- [What to do]:
Write the records out once more, exactly as they appear below.

*** Opening Data for this task ***

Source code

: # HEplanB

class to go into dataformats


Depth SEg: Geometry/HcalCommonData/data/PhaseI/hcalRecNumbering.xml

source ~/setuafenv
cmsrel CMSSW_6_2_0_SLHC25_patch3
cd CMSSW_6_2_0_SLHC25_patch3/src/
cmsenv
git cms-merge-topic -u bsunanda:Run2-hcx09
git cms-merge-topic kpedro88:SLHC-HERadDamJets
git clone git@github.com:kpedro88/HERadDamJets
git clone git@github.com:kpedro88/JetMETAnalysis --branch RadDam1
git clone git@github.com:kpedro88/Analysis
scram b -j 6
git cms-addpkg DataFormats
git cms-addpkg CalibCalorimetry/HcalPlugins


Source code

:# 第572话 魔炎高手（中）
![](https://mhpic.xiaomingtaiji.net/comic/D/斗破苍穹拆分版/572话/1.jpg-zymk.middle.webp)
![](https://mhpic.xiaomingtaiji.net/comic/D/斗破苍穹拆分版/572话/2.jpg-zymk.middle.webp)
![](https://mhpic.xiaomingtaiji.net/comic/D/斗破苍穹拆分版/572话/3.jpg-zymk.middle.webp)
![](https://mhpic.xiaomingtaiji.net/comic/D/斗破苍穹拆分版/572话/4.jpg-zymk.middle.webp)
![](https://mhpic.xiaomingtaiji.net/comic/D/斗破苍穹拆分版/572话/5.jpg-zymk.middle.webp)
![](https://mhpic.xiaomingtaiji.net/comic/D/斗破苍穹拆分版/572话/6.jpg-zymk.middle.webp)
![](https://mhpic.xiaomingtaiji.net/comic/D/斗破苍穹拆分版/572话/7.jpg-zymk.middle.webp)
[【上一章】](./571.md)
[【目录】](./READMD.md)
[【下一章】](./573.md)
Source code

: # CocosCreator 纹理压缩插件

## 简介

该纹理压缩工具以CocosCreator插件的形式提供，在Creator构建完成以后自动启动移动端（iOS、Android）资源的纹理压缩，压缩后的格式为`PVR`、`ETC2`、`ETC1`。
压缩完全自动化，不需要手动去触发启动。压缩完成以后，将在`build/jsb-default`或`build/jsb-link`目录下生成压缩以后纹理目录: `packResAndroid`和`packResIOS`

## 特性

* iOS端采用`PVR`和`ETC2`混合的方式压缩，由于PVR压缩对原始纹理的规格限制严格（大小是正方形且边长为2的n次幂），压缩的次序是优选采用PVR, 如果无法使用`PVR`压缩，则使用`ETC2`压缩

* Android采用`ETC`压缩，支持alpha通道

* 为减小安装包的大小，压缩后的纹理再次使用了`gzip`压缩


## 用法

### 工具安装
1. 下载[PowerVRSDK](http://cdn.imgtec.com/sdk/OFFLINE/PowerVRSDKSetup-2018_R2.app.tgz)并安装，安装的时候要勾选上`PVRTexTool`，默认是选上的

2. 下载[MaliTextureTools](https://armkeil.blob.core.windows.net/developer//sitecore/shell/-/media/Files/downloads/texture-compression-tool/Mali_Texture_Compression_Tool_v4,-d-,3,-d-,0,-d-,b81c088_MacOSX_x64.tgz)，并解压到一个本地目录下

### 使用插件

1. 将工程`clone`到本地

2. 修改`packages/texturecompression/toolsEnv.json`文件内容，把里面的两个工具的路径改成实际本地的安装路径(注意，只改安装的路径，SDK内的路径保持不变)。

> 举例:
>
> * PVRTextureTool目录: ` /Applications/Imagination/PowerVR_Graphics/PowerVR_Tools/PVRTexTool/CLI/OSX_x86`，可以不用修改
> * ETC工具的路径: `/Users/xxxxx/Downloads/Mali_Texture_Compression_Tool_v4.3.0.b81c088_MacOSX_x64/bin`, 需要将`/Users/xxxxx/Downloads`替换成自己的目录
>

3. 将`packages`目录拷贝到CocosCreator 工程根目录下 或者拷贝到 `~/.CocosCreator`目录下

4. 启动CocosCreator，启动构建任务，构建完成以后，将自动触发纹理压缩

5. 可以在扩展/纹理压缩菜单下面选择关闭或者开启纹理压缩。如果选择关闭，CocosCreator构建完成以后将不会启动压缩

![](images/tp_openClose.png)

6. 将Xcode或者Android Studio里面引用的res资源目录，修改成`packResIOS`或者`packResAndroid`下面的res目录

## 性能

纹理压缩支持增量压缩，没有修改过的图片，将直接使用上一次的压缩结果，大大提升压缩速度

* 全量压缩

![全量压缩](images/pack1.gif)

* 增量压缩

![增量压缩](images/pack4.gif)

*** Closing Data for this task ***

- [Solution for this exercise]:
Source code

: # HEplanB

class to go into dataformats


Depth SEg: Geometry/HcalCommonData/data/PhaseI/hcalRecNumbering.xml

source ~/setuafenv
cmsrel CMSSW_6_2_0_SLHC25_patch3
cd CMSSW_6_2_0_SLHC25_patch3/src/
cmsenv
git cms-merge-topic -u bsunanda:Run2-hcx09
git cms-merge-topic kpedro88:SLHC-HERadDamJets
git clone git@github.com:kpedro88/HERadDamJets
git clone git@github.com:kpedro88/JetMETAnalysis --branch RadDam1
git clone git@github.com:kpedro88/Analysis
scram b -j 6
git cms-addpkg DataFormats
git cms-addpkg CalibCalorimetry/HcalPlugins


Source code

:# 第572话 魔炎高手（中）
![](https://mhpic.xiaomingtaiji.net/comic/D/斗破苍穹拆分版/572话/1.jpg-zymk.middle.webp)
![](https://mhpic.xiaomingtaiji.net/comic/D/斗破苍穹拆分版/572话/2.jpg-zymk.middle.webp)
![](https://mhpic.xiaomingtaiji.net/comic/D/斗破苍穹拆分版/572话/3.jpg-zymk.middle.webp)
![](https://mhpic.xiaomingtaiji.net/comic/D/斗破苍穹拆分版/572话/4.jpg-zymk.middle.webp)
![](https://mhpic.xiaomingtaiji.net/comic/D/斗破苍穹拆分版/572话/5.jpg-zymk.middle.webp)
![](https://mhpic.xiaomingtaiji.net/comic/D/斗破苍穹拆分版/572话/6.jpg-zymk.middle.webp)
![](https://mhpic.xiaomingtaiji.net/comic/D/斗破苍穹拆分版/572话/7.jpg-zymk.middle.webp)
[【上一章】](./571.md)
[【目录】](./READMD.md)
[【下一章】](./573.md)
Source code

: # CocosCreator 纹理压缩插件

## 简介

该纹理压缩工具以CocosCreator插件的形式提供，在Creator构建完成以后自动启动移动端（iOS、Android）资源的纹理压缩，压缩后的格式为`PVR`、`ETC2`、`ETC1`。
压缩完全自动化，不需要手动去触发启动。压缩完成以后，将在`build/jsb-default`或`build/jsb-link`目录下生成压缩以后纹理目录: `packResAndroid`和`packResIOS`

## 特性

* iOS端采用`PVR`和`ETC2`混合的方式压缩，由于PVR压缩对原始纹理的规格限制严格（大小是正方形且边长为2的n次幂），压缩的次序是优选采用PVR, 如果无法使用`PVR`压缩，则使用`ETC2`压缩

* Android采用`ETC`压缩，支持alpha通道

* 为减小安装包的大小，压缩后的纹理再次使用了`gzip`压缩


## 用法

### 工具安装
1. 下载[PowerVRSDK](http://cdn.imgtec.com/sdk/OFFLINE/PowerVRSDKSetup-2018_R2.app.tgz)并安装，安装的时候要勾选上`PVRTexTool`，默认是选上的

2. 下载[MaliTextureTools](https://armkeil.blob.core.windows.net/developer//sitecore/shell/-/media/Files/downloads/texture-compression-tool/Mali_Texture_Compression_Tool_v4,-d-,3,-d-,0,-d-,b81c088_MacOSX_x64.tgz)，并解压到一个本地目录下

### 使用插件

1. 将工程`clone`到本地

2. 修改`packages/texturecompression/toolsEnv.json`文件内容，把里面的两个工具的路径改成实际本地的安装路径(注意，只改安装的路径，SDK内的路径保持不变)。

> 举例:
>
> * PVRTextureTool目录: ` /Applications/Imagination/PowerVR_Graphics/PowerVR_Tools/PVRTexTool/CLI/OSX_x86`，可以不用修改
> * ETC工具的路径: `/Users/xxxxx/Downloads/Mali_Texture_Compression_Tool_v4.3.0.b81c088_MacOSX_x64/bin`, 需要将`/Users/xxxxx/Downloads`替换成自己的目录
>

3. 将`packages`目录拷贝到CocosCreator 工程根目录下 或者拷贝到 `~/.CocosCreator`目录下

4. 启动CocosCreator，启动构建任务，构建完成以后，将自动触发纹理压缩

5. 可以在扩展/纹理压缩菜单下面选择关闭或者开启纹理压缩。如果选择关闭，CocosCreator构建完成以后将不会启动压缩

![](images/tp_openClose.png)

6. 将Xcode或者Android Studio里面引用的res资源目录，修改成`packResIOS`或者`packResAndroid`下面的res目录

## 性能

纹理压缩支持增量压缩，没有修改过的图片，将直接使用上一次的压缩结果，大大提升压缩速度

* 全量压缩

![全量压缩](images/pack1.gif)

* 增量压缩

![增量压缩](images/pack4.gif)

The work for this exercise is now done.